Fraud: This type of computer crime encompasses any dishonest misrepresentation of fact that intends to lead another individual to incur some form of loss. Fraud can result from altering computer input in an unauthorized manner or by entering unauthorized instructions or processes. In addition, altering, suppressing, destroying, or stealing output to conceal unauthorized transactions is a form of fraud. This form of computer crime can also be present by altering or misusing system tools or software packages or by tampering with a system’s code.  

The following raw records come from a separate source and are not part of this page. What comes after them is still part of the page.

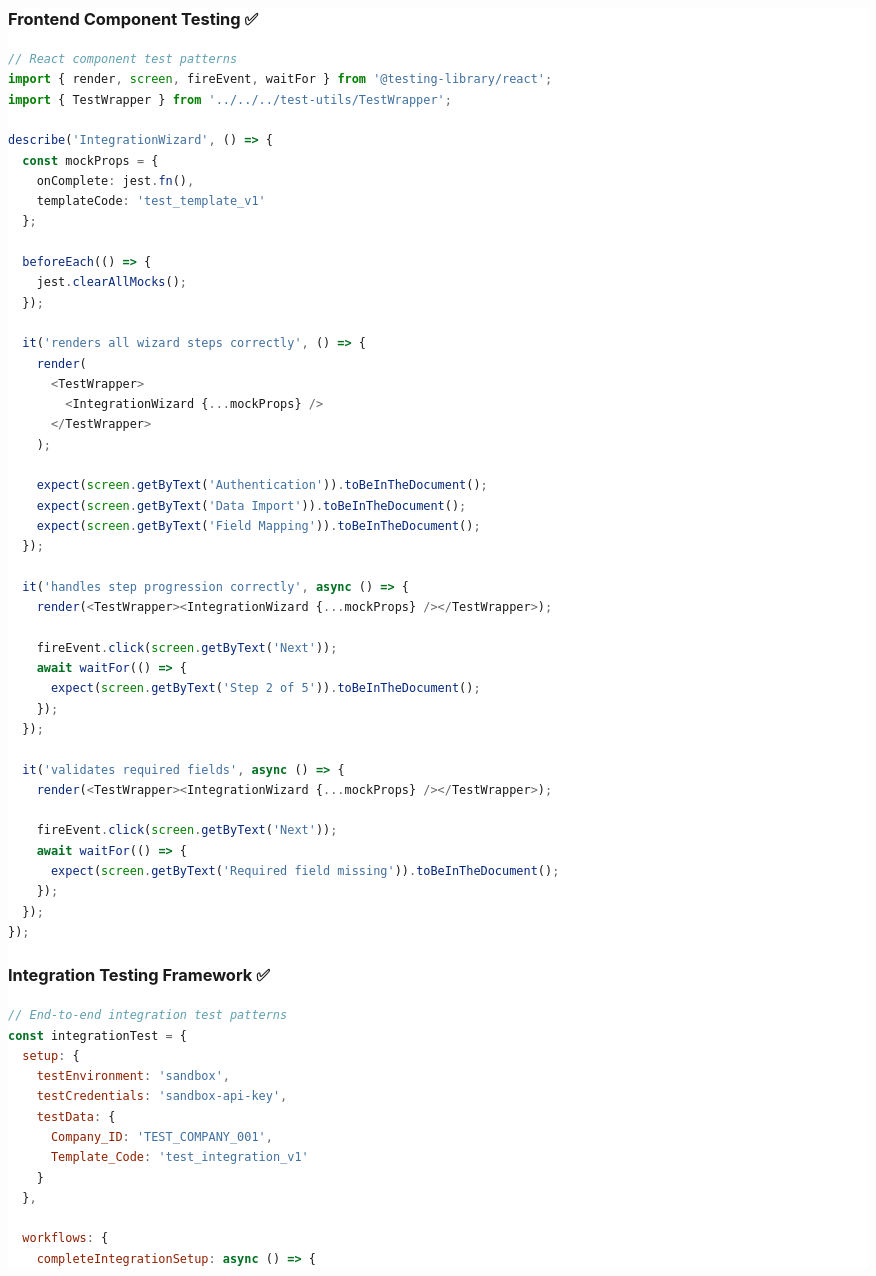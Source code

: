 ### Frontend Component Testing ✅
```typescript
// React component test patterns
import { render, screen, fireEvent, waitFor } from '@testing-library/react';
import { TestWrapper } from '../../../test-utils/TestWrapper';

describe('IntegrationWizard', () => {
  const mockProps = {
    onComplete: jest.fn(),
    templateCode: 'test_template_v1'
  };

  beforeEach(() => {
    jest.clearAllMocks();
  });

  it('renders all wizard steps correctly', () => {
    render(
      <TestWrapper>
        <IntegrationWizard {...mockProps} />
      </TestWrapper>
    );
    
    expect(screen.getByText('Authentication')).toBeInTheDocument();
    expect(screen.getByText('Data Import')).toBeInTheDocument();
    expect(screen.getByText('Field Mapping')).toBeInTheDocument();
  });

  it('handles step progression correctly', async () => {
    render(<TestWrapper><IntegrationWizard {...mockProps} /></TestWrapper>);
    
    fireEvent.click(screen.getByText('Next'));
    await waitFor(() => {
      expect(screen.getByText('Step 2 of 5')).toBeInTheDocument();
    });
  });

  it('validates required fields', async () => {
    render(<TestWrapper><IntegrationWizard {...mockProps} /></TestWrapper>);
    
    fireEvent.click(screen.getByText('Next'));
    await waitFor(() => {
      expect(screen.getByText('Required field missing')).toBeInTheDocument();
    });
  });
});
```

### Integration Testing Framework ✅
```javascript
// End-to-end integration test patterns
const integrationTest = {
  setup: {
    testEnvironment: 'sandbox',
    testCredentials: 'sandbox-api-key',
    testData: {
      Company_ID: 'TEST_COMPANY_001',
      Template_Code: 'test_integration_v1'
    }
  },

  workflows: {
    completeIntegrationSetup: async () => {
```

Cyber terrorism: This form of computer crime, in general, can be defined as an act of terrorism committed through the use of the Internet or other computer resources. Through this definition, a simple act of distributing propaganda throughout the Internet or distributing threats can be considered an act of cyber terrorism. In addition, hacking activities directed towards families, entities, organizations, or individuals within networks, which creates a widespread sense of fear or panic, a demonstration of power, or the retrieval of unauthorized information directed towards the destruction of a person’s life is regarded as cyber terrorism. 
Cyber Stalking: Stalking is defined as a prolonged, intrusive method of harassment with obsessive, methodological, threatening, or sociopathic tendencies. Stalking can take place in a variety of circumstances ranging from physical stalking to virtual stalking. Physical stalking can include the inappropriate following, monitoring, or encroaching with regard to a victim. Online stalking can include harassment through email, the illicit collection of data or media belonging to another individual, or the unauthorized access of an individual’s computer network or server. 
Phishing: The criminal activity known as Phishing is classified as a variety of fraud that exists within a digital, virtual, or computational setting. Phishing is the unlawful, unethical, and illegal methodology facilitated by individuals with the intention of soliciting private, personal, and privileged information from individuals unfamiliar, unsuspecting, or unaware of the Phishing operation taking place.